Communications Audits: Your Customers Speak

Filed under: — Janis Johnson @ 11:18 pm
By Just Pen, Creative Commons

By Just Pen, Creative Commons

Ever ask the question — what’s wrong with this picture? A communications audit is the way to find out. 

With endowments still struggling, alumni organizations striving to cultivate more effective engagement and sales revenues seeking an uptick, a communications audit will help you find out if your marketing messages and materials are truly reaching your customers and keeping them closer. What’s more, you can act on the answers immediately, recalibrating to enhance branding and relationship-building.

If exemplary marketing thinks like the customer, then audits let you know how your customers — internal and external — see you, in no uncertain terms. Are your messages and materials truly advancing your relationships with them, or are you wasting your time, energy and dwindling budget dollars? Is your organization structured so that your communication activities can achieve their goals? 

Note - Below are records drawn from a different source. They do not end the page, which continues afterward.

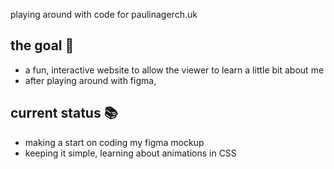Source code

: playing around with code for paulinagerch.uk

## the goal 🚀
- a fun, interactive website to allow the viewer to learn a little bit about me
- after playing around with figma, 

## current status 📚
- making a start on coding my figma mockup
- keeping it simple, learning about animations in CSS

The data produced by a communications audit also tends to be quite persuasive to leadership strategies — and justifies making important adjustments in the way your organizations conducts its communications. A thorough audit places a laser-like lens on an organization’s marketing strategies, activities, processes and, importantly, behaviors. And then it sets a new course for the future.

Keep these criteria in mind as you consider a communications audit:

  • Audits provide the big picture assessment of strategic communications effectiveness. They ask the tough questions, typically by professionals outside the organization.
  • Audits challenge assumptions that may have been operative for a long time and provide hard data that can foster alternatives and be measured for future activities.
  • Audits are creative. They surface new ideas and innovative approaches because your customers are telling you what will work for them.
  • Audits are more than SWOTs. Through interviews, questionnaires, surveys and materials review, they yield information and connect the dots, leading to strategic communications plans based on analysis, evaluation and goals.

To launch an audit, know what you want to accomplish and measure even if you don’t know how to get there. Whether the audit is internal, external or both, keep the end in mind. What is the outcome you seek? And how open is your organization to implementing the findings? How can you move the dial to make an audit successful and gain internal buy-in to the results?

Audits are especially effective in a time of reduced resources but greater demand for services because they take organizations back to their core marketing objectives. Getting ahead, yet working with less, means applying new and streamlined ways of advancing the mission to engage the market. A communications audit can put you in position for new connectivity and engagement with your constituents and customers, stronger internal communications partnerships and measurable ROI.